> Activity: For the data below, give again exactly the lines from the one containing "size : int or tuple of ints, optional" through the one containing "random : Alias", both ends included, and no others.

> Provided records:
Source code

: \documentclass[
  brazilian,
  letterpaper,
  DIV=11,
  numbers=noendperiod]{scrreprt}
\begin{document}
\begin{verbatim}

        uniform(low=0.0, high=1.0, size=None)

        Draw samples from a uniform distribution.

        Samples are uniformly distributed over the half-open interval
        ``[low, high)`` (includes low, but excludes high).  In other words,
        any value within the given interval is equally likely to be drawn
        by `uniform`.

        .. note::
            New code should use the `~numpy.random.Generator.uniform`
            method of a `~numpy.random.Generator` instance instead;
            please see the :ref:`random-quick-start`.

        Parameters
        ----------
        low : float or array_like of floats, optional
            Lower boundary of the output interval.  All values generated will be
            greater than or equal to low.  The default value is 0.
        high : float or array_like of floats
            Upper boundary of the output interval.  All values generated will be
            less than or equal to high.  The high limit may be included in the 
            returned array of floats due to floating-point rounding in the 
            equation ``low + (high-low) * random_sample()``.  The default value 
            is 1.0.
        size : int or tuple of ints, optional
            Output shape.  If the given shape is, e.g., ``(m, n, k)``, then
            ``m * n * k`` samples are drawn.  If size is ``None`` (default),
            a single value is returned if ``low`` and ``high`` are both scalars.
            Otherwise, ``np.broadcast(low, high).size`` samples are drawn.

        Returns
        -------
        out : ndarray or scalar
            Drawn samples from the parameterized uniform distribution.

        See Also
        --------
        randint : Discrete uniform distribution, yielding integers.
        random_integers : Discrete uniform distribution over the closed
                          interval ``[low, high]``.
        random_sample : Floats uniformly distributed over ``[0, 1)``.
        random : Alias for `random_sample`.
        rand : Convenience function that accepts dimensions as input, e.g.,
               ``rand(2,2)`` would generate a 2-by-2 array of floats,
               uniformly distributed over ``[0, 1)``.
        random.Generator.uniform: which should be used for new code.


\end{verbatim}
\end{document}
==
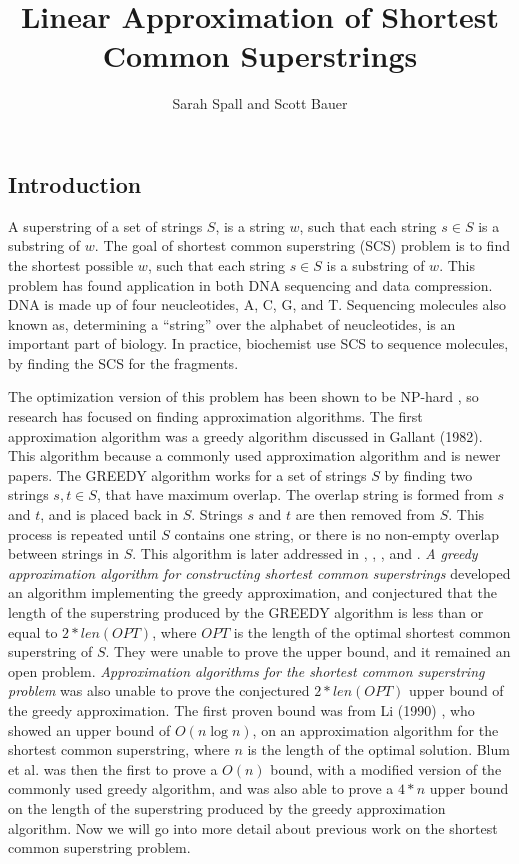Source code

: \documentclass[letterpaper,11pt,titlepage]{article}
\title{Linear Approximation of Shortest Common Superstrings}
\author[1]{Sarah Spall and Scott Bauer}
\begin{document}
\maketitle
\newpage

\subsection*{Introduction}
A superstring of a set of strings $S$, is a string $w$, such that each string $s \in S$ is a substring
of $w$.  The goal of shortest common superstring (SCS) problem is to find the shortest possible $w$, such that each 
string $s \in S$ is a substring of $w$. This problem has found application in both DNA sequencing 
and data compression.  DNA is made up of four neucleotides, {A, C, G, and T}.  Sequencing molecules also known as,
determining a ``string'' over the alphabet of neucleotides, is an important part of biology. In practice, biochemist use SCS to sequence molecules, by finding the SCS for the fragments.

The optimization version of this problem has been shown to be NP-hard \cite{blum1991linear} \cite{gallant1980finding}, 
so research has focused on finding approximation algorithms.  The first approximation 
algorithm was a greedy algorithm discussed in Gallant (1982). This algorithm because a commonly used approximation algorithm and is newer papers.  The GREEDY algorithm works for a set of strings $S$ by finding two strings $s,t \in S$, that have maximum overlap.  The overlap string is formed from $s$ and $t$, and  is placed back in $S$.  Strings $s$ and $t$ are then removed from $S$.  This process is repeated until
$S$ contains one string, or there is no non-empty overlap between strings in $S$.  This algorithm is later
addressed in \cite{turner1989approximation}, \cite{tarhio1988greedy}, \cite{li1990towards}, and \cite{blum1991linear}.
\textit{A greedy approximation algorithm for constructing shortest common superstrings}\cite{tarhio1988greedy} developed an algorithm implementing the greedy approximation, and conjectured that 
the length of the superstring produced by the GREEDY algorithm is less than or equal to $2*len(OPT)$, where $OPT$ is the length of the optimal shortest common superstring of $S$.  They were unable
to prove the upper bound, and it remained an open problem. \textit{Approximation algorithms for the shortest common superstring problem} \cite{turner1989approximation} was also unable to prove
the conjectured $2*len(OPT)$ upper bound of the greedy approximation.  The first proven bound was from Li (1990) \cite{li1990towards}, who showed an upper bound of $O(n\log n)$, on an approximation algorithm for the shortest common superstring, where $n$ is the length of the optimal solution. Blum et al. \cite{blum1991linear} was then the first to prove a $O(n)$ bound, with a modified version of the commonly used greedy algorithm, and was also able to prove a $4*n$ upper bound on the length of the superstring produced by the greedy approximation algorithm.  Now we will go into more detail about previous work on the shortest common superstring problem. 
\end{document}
--
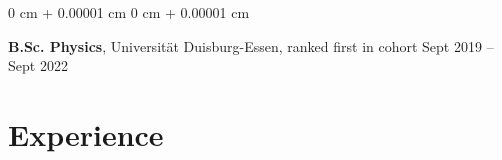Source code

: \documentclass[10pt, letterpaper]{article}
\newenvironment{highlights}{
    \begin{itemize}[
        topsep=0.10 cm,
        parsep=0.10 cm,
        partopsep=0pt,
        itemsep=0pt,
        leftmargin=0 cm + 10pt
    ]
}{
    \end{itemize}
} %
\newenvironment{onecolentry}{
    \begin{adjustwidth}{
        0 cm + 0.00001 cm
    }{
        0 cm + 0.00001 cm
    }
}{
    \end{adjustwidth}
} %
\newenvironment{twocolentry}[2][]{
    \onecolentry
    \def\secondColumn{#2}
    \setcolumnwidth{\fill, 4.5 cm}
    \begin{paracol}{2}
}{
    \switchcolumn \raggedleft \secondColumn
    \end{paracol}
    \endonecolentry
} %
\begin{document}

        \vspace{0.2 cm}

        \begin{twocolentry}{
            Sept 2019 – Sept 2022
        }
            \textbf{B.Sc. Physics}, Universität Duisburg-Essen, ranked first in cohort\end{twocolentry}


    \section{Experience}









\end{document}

> Your response:
        size : int or tuple of ints, optional
            Output shape.  If the given shape is, e.g., ``(m, n, k)``, then
            ``m * n * k`` samples are drawn.  If size is ``None`` (default),
            a single value is returned if ``low`` and ``high`` are both scalars.
            Otherwise, ``np.broadcast(low, high).size`` samples are drawn.

        Returns
        -------
        out : ndarray or scalar
            Drawn samples from the parameterized uniform distribution.

        See Also
        --------
        randint : Discrete uniform distribution, yielding integers.
        random_integers : Discrete uniform distribution over the closed
                          interval ``[low, high]``.
        random_sample : Floats uniformly distributed over ``[0, 1)``.
        random : Alias for `random_sample`.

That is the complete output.